Theodorakopoulos et al. proposed a trust evidence evaluation Scheme [53] for MANETs. The evaluation process is modeled as a path problem in a directed graph where vertices represent entities and edges represent trust relations. Their case study uses the Pretty Good Privacy (PGP) web of trust to express an example of trust model based on semirings and shows that their scheme is robust in presence of attackers. However, their work assumes that trust is transitive. Further, trust and confidence values are represented as binary rather than continuous values. Even though no centralized trusted third party exists, their work makes use of a source node as a trusted infrastructure, which incurs vulnerability in MANET.

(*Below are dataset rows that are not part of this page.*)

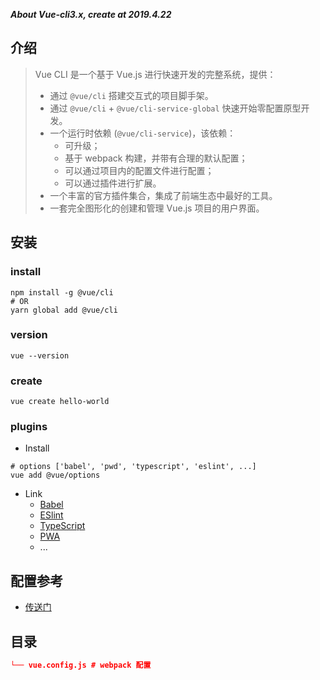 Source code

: ***About Vue-cli3.x, create at 2019.4.22***

## 介绍

> Vue CLI 是一个基于 Vue.js 进行快速开发的完整系统，提供：
>
> - 通过 `@vue/cli` 搭建交互式的项目脚手架。
> - 通过 `@vue/cli` + `@vue/cli-service-global` 快速开始零配置原型开发。
> - 一个运行时依赖 (```@vue/cli-service```)，该依赖：
>   - 可升级；
>   - 基于 webpack 构建，并带有合理的默认配置；
>   - 可以通过项目内的配置文件进行配置；
>   - 可以通过插件进行扩展。
> - 一个丰富的官方插件集合，集成了前端生态中最好的工具。
> - 一套完全图形化的创建和管理 Vue.js 项目的用户界面。

## 安装

### install

```shell
npm install -g @vue/cli
# OR
yarn global add @vue/cli
```

### version

```shell
vue --version
```

### create

```shell
vue create hello-world
```

### plugins

* Install

```shell
# options ['babel', 'pwd', 'typescript', 'eslint', ...]
vue add @vue/options
```

* Link
  * [Babel](<https://github.com/vuejs/vue-docs-zh-cn/blob/master/vue-cli-plugin-babel/README.md>)
  * [ESlint](<https://github.com/vuejs/vue-docs-zh-cn/blob/master/vue-cli-plugin-eslint/README.md>)
  * [TypeScript](<https://github.com/vuejs/vue-docs-zh-cn/blob/master/vue-cli-plugin-typescript/README.md>)
  * [PWA](<https://github.com/vuejs/vue-docs-zh-cn/blob/master/vue-cli-plugin-pwa/README.md>)
  * ...

## 配置参考

* [传送门](<https://cli.vuejs.org/zh/config/>)

## 目录

```json
└── vue.config.js # webpack 配置
```

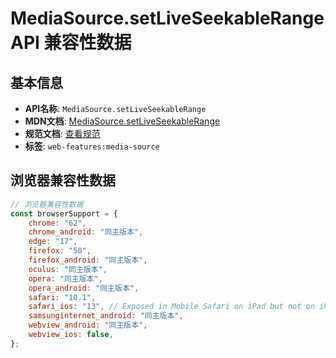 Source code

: # MediaSource.setLiveSeekableRange API 兼容性数据

## 基本信息

- **API名称**: `MediaSource.setLiveSeekableRange`
- **MDN文档**: [MediaSource.setLiveSeekableRange](https://developer.mozilla.org/docs/Web/API/MediaSource/setLiveSeekableRange)
- **规范文档**: [查看规范](https://w3c.github.io/media-source/#dom-mediasource-setliveseekablerange)
- **标签**: `web-features:media-source`

## 浏览器兼容性数据

```javascript
// 浏览器兼容性数据
const browserSupport = {
    chrome: "62",
    chrome_android: "同主版本",
    edge: "17",
    firefox: "50",
    firefox_android: "同主版本",
    oculus: "同主版本",
    opera: "同主版本",
    opera_android: "同主版本",
    safari: "10.1",
    safari_ios: "13", // Exposed in Mobile Safari on iPad but not on iPhone.,
    samsunginternet_android: "同主版本",
    webview_android: "同主版本",
    webview_ios: false,
};

```

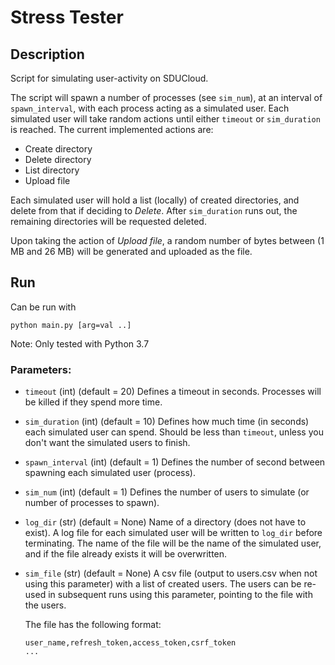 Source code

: # Stress Tester

## Description
Script for simulating user-activity on SDUCloud.

The script will spawn a number of processes (see `sim_num`), at an interval of `spawn_interval`, with each process acting as a simulated user. Each simulated user will take random actions until either `timeout` or `sim_duration` is reached. The current implemented actions are:

 - Create directory
 - Delete directory
 - List directory
 - Upload file

Each simulated user will hold a list (locally) of created directories, and delete from that if deciding to *Delete*. After `sim_duration` runs out, the remaining directories will be requested deleted.

Upon taking the action of *Upload file*, a random number of bytes between (1 MB and 26 MB) will be generated and uploaded as the file. 

## Run
Can be run with

    python main.py [arg=val ..]

Note: Only tested with Python 3.7

### Parameters:

 - `timeout` (int) (default = 20)
   Defines a timeout in seconds. Processes will be killed if they spend more time.

 - `sim_duration` (int) (default = 10)
   Defines how much time (in seconds) each simulated user can spend. Should be less than `timeout`, unless you don't want the simulated users to finish.

 - `spawn_interval` (int) (default = 1)
   Defines the number of second between spawning each simulated user (process).

 - `sim_num` (int) (default = 1)
   Defines the number of users to simulate (or number of processes to spawn). 

 - `log_dir` (str) (default = None)
   Name of a directory (does not have to exist). A log file for each simulated user will be written to `log_dir` before terminating. The name of the file will be the name of the simulated user, and if the file already exists it will be overwritten.

 - `sim_file` (str) (default = None)
   A csv file (output to users.csv when not using this parameter) with a list of created users. The users can be re-used in subsequent runs using this parameter, pointing to the file with the users.

   The file has the following format:

   ```csv
   user_name,refresh_token,access_token,csrf_token
   ...
   ```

Boukerche et al. proposed a distributed reputation management mechanism [54] known as generalized reputation evaluation (GRE), using a comprehensive computational reputation model. GRE seeks to prevent malicious nodes from entering a trusted community. However, no specific attack model was addressed.

Cho et al., proposed a trust management Scheme [55] for group communication systems in MANETs. This work proposed a composite trust metric reflecting various aspects of a node such as sociability (i.e., social trust) and task performance capability (i.e., QoS trust), and investigated the effect of the trust chain length used by a node to establish acceptable trust levels through subjective trust evaluation.

Chatterjee et al., proposed a distributed secure trust aware clustering protocol [56] that provides secure solution for data delivery. The proposed trust model calculates the trust of a node using self and recommendation evidences of its one-hop neighbors. The proposed clustering protocol organizes the network into one-hop disjoint clusters and elects the most qualified, trustworthy node as a cluster-head. The cluster-head election is made secure by an authenticated voting scheme that uses parallel multiple signatures.

5 Conclusions

In our investigation of the area, we have found that most of the secure routing protocols are based on complex cryptographic computation or key management using trusted third party for key distribution. Mitigating selfishness of nodes in MANET is an important issue to be handled to achieve proper functionality and availability of nodes in the network. Moreover, the security measures must be energy efficient to increase the lifetime of nodes as well as the network. Therefore, though trust and security are often considered separately [11], trust can play a vital role for securing ad hoc routing protocols for MANET (and WSN as well).